### Given records

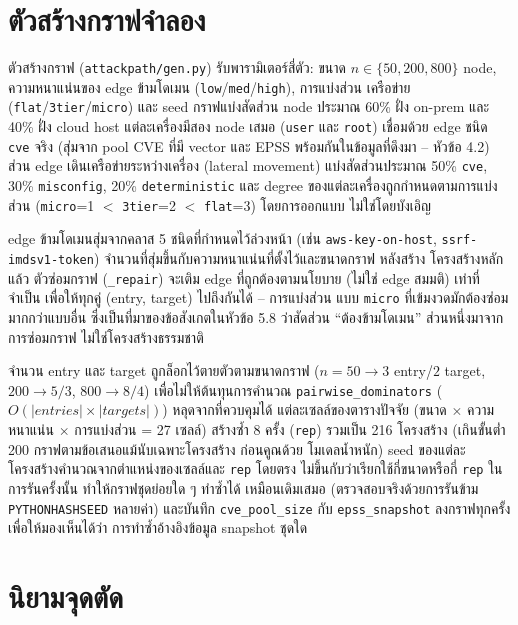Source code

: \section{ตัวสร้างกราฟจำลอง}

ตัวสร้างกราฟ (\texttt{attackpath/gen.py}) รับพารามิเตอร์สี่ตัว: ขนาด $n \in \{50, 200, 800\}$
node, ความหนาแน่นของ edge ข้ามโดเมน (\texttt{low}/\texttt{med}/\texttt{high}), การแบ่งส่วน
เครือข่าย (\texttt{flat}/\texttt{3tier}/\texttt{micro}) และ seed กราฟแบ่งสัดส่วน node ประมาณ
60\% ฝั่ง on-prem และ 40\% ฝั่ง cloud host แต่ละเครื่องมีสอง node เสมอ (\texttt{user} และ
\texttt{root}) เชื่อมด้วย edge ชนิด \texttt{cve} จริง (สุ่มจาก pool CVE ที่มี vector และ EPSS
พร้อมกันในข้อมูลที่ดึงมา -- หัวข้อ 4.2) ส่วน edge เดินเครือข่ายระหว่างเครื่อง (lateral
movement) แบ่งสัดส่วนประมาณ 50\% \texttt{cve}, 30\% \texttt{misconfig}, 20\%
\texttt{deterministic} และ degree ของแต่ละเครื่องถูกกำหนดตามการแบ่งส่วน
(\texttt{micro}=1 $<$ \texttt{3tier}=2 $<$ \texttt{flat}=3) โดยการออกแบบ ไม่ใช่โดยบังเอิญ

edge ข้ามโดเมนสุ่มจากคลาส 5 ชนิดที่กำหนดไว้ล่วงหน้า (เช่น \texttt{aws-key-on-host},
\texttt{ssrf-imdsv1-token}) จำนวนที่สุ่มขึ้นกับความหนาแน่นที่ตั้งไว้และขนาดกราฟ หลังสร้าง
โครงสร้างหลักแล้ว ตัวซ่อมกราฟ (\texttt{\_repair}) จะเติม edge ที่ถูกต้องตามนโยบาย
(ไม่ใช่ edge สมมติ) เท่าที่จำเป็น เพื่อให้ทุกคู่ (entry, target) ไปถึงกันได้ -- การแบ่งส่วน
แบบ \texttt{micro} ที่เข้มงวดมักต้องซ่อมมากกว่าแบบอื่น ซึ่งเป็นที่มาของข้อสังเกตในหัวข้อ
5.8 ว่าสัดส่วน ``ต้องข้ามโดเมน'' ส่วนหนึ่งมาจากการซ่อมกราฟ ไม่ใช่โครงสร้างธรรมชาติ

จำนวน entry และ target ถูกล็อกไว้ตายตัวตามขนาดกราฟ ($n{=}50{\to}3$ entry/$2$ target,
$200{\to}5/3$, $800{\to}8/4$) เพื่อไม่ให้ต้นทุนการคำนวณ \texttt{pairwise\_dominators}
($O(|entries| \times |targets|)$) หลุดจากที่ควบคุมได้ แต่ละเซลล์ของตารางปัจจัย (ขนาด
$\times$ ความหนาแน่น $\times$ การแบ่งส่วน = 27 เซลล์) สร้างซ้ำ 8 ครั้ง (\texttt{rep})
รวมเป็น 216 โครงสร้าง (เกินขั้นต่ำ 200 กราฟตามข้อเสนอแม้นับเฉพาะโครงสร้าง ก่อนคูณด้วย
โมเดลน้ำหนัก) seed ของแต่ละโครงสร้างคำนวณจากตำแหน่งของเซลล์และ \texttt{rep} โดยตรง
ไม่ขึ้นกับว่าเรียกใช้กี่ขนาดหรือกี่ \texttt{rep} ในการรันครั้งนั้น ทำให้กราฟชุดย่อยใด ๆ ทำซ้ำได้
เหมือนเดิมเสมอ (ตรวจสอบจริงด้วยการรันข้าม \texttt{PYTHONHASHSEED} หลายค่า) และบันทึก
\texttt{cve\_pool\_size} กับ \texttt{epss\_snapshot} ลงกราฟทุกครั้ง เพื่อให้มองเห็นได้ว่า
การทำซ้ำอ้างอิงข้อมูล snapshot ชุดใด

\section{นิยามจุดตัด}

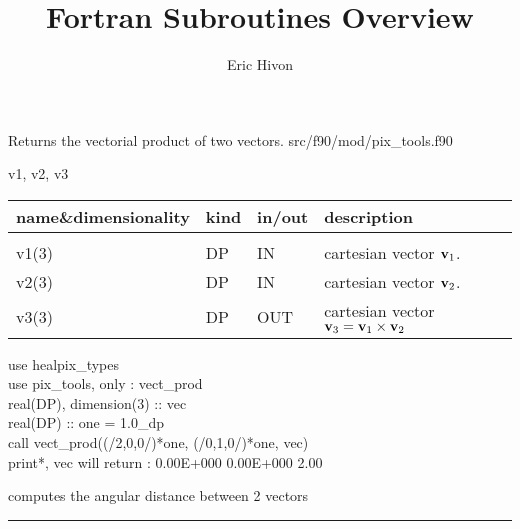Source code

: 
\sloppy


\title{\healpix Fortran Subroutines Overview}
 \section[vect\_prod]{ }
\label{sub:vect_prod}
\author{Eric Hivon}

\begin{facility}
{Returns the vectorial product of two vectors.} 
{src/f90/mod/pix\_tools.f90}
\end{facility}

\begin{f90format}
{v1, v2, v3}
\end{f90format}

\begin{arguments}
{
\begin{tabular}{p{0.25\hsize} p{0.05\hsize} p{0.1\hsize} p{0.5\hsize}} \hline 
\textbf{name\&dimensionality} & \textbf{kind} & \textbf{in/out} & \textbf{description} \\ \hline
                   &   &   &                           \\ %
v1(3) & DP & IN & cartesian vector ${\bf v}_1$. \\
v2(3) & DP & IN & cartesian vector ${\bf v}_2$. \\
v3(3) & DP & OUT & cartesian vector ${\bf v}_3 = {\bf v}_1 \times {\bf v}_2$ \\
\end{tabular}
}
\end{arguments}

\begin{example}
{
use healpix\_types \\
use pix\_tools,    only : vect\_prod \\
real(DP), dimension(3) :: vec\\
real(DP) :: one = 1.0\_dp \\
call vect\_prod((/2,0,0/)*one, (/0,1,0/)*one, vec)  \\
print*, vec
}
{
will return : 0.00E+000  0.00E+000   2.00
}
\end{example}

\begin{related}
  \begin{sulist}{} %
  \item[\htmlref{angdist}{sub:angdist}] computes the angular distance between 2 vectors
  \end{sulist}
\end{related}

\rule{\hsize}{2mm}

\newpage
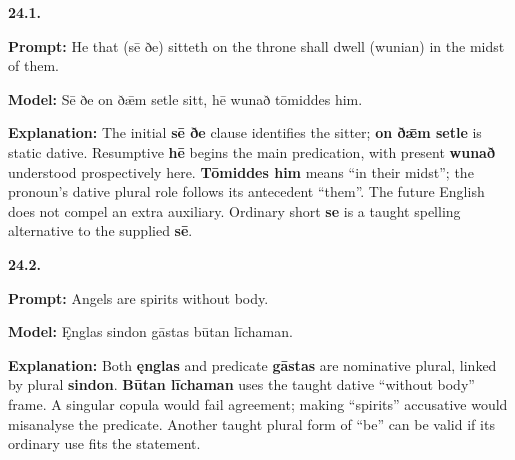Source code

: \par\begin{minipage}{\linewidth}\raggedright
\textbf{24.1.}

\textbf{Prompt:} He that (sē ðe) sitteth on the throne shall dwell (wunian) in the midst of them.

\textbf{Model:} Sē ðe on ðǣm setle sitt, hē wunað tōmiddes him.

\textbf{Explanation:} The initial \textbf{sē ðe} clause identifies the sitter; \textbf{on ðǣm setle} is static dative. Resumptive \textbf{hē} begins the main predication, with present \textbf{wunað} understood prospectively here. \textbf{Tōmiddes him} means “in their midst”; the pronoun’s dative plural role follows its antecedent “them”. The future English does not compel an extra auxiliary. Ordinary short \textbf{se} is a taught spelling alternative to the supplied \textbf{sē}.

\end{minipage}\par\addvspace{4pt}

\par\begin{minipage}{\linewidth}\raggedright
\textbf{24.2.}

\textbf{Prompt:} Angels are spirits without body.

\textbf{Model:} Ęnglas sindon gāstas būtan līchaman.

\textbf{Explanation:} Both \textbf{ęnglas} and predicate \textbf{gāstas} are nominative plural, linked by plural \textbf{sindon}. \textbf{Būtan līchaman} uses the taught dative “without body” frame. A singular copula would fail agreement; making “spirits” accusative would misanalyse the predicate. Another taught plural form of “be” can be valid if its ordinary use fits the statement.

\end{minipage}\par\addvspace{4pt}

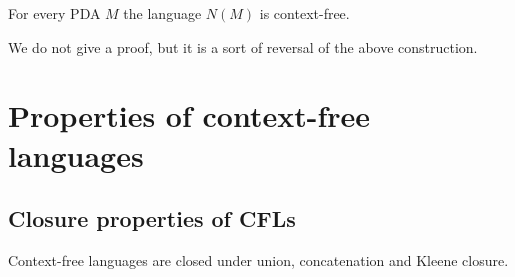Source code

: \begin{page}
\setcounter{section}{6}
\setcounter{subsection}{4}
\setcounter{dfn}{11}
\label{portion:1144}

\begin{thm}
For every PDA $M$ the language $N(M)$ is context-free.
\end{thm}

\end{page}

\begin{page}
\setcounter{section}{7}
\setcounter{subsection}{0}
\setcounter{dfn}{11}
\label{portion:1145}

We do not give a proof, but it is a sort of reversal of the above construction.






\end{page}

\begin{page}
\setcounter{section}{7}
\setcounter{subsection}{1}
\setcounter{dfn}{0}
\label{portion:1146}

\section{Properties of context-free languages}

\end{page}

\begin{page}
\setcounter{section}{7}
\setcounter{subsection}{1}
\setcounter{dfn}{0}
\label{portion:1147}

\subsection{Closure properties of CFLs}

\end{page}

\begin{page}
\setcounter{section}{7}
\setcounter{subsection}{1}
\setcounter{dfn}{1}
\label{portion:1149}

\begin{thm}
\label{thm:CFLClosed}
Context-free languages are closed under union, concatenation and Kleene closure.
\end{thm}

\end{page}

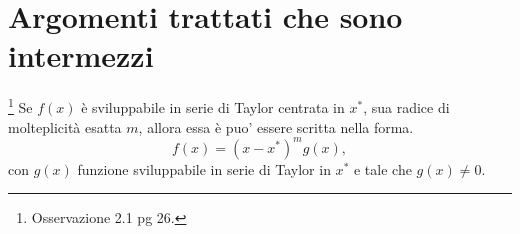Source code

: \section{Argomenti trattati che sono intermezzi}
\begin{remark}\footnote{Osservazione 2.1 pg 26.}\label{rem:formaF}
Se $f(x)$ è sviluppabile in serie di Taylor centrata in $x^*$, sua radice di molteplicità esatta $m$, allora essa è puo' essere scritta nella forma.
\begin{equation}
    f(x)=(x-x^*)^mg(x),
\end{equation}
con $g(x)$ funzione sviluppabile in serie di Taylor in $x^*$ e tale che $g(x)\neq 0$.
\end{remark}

### Aim of the exercise
Copy each line of the listing that contains the string "līchaman".

### The answer
\textbf{Model:} Ęnglas sindon gāstas būtan līchaman.
\textbf{Explanation:} Both \textbf{ęnglas} and predicate \textbf{gāstas} are nominative plural, linked by plural \textbf{sindon}. \textbf{Būtan līchaman} uses the taught dative “without body” frame. A singular copula would fail agreement; making “spirits” accusative would misanalyse the predicate. Another taught plural form of “be” can be valid if its ordinary use fits the statement.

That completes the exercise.